Sanremo 2023, il monologo di Pegah al Festival: testo integrale
Sanremo 2023, il monologo di Pegah al Festival: testo integrale
Tra le protagoniste della seconda puntata del Festival di Sanremo 2023, in onda su Rai 1 nella serata di mercoledì 8 febbraio, c’è anche l’attivista italo-iraniana Pegah, che propone un monologo con la partecipazione di Drusilla Foer, co-conduttrice della passata edizione della kermesse. Di seguito, il testo integrale del monologo proposto da Pegah durante il Festival di Sanremo.
Mi chiamo Pegah, italiana di origine iraniana, nata tra i racconti del “Libro dei Re” cresciuta tra i versi de “La Divina Commedia”. In Iran non avrei potuto parlare da un palcoscenico perché sarei stata arrestata o forse addirittura uccisa. Per questo ho deciso che la paura non ci fa più paura e di dare voce a una generazione cresciuta nella repressione.
Io mi chiedo esiste un paradiso forzato? Da noi si. Come si può chiamare un posto dove un regime uccide persino i bambini? Voglio ricordare al mondo che la musica è un diritto umano e per spiegare meglio quello che i miei coetanei stanno vivendo vorrei usare la melodia e le parole di una canzone diventata l’inno della rivoluzione, Baraye di Shervin Hajipour.

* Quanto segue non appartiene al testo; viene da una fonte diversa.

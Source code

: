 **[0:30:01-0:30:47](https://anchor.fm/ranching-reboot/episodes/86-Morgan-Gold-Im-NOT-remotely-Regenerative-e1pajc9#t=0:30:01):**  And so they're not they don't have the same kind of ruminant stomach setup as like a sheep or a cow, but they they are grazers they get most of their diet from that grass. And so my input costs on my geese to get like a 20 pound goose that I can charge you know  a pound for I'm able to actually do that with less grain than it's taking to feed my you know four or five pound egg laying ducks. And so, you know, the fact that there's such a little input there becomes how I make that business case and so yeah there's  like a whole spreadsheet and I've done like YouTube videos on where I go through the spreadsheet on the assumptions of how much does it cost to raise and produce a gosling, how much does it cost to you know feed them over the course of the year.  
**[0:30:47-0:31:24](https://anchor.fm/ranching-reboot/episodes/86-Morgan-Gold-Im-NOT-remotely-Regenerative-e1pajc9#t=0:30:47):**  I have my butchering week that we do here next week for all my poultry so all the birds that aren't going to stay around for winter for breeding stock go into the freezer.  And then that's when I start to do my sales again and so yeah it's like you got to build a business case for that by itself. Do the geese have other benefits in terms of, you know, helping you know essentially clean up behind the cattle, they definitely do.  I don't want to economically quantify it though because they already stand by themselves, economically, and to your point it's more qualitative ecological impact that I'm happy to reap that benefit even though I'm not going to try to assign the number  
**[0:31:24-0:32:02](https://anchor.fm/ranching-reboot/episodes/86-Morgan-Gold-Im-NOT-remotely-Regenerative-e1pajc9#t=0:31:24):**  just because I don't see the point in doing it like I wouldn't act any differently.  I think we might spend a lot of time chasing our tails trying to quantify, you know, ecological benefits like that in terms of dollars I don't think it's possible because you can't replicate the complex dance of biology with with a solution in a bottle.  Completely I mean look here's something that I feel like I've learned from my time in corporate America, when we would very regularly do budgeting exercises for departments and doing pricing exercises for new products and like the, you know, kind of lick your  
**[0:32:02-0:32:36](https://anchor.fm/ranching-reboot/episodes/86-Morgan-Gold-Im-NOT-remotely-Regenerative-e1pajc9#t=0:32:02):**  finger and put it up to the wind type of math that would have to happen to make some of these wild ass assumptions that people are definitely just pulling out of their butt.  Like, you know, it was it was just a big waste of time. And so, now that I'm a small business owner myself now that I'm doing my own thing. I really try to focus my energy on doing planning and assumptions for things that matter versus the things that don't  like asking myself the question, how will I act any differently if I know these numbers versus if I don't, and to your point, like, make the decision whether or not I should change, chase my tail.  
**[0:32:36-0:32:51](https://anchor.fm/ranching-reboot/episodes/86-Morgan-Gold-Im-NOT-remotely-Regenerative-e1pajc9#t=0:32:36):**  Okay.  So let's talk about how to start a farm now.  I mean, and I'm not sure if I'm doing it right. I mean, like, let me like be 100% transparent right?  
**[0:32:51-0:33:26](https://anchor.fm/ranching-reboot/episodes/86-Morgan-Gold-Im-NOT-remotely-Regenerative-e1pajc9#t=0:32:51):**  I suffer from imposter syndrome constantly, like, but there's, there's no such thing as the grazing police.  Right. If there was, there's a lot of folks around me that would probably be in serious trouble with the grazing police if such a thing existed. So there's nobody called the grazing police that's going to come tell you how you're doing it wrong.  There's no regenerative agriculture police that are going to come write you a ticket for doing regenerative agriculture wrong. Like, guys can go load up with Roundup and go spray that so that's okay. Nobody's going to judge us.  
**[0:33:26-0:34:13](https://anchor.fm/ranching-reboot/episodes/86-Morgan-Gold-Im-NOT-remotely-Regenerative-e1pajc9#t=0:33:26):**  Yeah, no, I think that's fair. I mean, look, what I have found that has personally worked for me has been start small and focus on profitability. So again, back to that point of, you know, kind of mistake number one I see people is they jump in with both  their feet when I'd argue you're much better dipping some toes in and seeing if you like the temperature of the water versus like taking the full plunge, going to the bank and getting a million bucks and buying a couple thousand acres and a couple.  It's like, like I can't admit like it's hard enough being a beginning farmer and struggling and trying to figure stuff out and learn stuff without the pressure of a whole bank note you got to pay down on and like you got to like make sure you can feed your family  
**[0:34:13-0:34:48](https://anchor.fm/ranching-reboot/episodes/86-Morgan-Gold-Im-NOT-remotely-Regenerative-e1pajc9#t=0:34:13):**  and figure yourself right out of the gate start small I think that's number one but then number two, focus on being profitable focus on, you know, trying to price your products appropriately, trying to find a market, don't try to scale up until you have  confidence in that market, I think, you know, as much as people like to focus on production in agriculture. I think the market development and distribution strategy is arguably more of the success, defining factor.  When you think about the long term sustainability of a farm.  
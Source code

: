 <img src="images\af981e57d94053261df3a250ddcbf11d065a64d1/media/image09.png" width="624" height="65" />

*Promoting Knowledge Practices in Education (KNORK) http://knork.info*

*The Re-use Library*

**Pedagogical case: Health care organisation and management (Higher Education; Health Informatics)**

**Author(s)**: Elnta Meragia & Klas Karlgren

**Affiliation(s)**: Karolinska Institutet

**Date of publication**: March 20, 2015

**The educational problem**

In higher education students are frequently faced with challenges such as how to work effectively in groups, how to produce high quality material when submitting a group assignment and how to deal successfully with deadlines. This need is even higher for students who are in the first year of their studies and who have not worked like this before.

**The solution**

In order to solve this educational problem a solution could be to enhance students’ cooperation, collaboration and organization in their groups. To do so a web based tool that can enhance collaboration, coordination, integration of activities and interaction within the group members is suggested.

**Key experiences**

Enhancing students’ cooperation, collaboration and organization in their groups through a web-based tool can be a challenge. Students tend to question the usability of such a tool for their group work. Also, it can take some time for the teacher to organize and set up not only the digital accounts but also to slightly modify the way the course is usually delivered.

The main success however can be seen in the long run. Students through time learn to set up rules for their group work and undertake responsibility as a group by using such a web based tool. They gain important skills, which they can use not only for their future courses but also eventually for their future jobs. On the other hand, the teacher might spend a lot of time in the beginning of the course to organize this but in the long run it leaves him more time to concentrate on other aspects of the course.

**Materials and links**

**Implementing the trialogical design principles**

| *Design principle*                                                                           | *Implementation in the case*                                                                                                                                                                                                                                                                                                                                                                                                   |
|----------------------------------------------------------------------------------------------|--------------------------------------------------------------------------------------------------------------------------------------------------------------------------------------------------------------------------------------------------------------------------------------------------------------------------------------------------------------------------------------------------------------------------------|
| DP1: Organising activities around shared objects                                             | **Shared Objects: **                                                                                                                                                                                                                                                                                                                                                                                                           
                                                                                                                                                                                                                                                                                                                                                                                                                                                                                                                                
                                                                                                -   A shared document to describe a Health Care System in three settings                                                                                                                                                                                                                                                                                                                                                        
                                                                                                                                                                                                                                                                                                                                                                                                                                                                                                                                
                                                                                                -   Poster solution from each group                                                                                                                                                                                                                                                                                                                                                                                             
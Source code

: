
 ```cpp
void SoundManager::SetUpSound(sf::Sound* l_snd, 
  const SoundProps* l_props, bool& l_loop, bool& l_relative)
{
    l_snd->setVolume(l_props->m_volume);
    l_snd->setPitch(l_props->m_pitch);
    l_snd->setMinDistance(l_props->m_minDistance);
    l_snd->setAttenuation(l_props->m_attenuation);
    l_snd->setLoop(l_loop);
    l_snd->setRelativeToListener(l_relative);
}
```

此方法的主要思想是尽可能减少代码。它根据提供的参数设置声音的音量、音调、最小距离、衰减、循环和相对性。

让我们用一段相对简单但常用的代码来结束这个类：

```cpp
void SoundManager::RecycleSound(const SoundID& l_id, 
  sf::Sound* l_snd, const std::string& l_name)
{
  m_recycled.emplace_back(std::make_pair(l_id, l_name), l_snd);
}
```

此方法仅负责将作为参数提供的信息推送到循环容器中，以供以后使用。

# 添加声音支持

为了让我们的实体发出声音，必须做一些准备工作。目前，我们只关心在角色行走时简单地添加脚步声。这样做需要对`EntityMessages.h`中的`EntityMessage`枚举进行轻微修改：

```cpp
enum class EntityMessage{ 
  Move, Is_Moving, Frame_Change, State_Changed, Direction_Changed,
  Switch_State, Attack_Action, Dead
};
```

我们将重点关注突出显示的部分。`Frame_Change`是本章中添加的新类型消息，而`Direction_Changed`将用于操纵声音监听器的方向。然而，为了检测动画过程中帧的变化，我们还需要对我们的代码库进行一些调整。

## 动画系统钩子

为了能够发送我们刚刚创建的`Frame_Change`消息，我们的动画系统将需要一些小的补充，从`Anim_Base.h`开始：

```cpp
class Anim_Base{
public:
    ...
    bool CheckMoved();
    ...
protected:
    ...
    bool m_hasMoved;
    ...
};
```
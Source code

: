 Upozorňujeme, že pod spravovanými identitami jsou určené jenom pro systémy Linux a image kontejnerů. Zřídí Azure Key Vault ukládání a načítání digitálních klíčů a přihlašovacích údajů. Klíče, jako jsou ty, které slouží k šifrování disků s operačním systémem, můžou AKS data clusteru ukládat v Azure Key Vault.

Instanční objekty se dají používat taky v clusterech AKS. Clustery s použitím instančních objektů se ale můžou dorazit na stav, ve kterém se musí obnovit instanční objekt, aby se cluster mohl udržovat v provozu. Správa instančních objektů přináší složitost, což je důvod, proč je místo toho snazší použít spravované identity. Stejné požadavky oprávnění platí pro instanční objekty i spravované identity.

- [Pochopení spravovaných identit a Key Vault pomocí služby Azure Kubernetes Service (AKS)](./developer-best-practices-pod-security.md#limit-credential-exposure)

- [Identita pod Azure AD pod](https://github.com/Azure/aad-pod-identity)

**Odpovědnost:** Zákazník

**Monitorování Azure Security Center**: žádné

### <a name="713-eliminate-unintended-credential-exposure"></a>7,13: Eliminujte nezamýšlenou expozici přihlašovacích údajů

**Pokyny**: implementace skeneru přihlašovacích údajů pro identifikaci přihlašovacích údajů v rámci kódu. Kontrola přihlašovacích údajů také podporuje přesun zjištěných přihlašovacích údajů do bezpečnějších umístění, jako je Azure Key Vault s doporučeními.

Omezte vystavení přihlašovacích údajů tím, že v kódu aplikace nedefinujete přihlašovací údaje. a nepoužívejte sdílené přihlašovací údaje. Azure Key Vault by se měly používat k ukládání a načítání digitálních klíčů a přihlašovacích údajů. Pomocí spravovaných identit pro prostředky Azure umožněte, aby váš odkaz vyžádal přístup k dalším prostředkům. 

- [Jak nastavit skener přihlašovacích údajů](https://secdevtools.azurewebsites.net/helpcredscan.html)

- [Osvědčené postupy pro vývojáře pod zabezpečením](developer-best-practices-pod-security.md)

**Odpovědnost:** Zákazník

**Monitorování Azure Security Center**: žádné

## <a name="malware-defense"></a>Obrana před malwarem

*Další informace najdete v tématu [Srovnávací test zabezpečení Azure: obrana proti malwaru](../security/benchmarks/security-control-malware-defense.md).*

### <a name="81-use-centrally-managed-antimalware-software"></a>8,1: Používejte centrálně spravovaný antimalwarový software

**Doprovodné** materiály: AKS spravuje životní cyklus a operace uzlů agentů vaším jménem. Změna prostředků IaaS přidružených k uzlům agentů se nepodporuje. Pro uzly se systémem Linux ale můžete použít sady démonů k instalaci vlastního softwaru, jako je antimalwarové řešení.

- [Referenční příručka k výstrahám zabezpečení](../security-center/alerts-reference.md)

Per ballare in strada si rischiano 10 anni di prigione.
In Iran è proibito baciarsi.
In Iran si paga con la vita il desiderio di esprimere la proprio femminilità.
Più di 20 milioni di persone sono sotto la soglia di povertà.
Tantissimi bambini sono sfruttati.
Il regime uccide i cani di strada.
In prigione ci sono più 18mila intellettuali e dissidenti che spariscono nel silenzio.
In Iran ci sono 1 milione di profughi afghani.
Omosessuali rischia l’impiccagione.
Chi è Pegah
Pegah Moshir Pour ha 31 anni e dall’età di 8 anni si è trasferita insieme alla sua famiglia da Teheran, la capitale dell’Iran, alla Basilicata, dove attualmente lavora come consulente per una multinazionale.
In Italia, infatti, Pegah ha conseguito una laurea magistrale in ingegneria edile e architettura e attualmente vive tra Potenza e Matera. Dopo la morte di Mahsa Amini e le successive proteste, che hanno innescato la violenta repressione del regime iraniano, Pegah ha iniziato a raccontare tutto quello che stava avvenendo in Iran condividendo sui suoi social e traducendo i video e le notizie che arrivano dal Paese.
Lo scorso ottobre, inoltre, la giovane ha lanciato un appello alle università italiane per chiedere “un intervento diretto che dia un segnale forte corale di solidarietà ma anche di azione, dei paesi occidentali e dell’Onu per difendere i cittadini e garantire agli studenti ospitalità presso università europee, creando dei corridoi accademici o borse di studio, non possiamo più tollerare tutto questo, ricordo un episodio simile nel luglio del 1999 sempre a Teheran, non possiamo fare finta di niente”.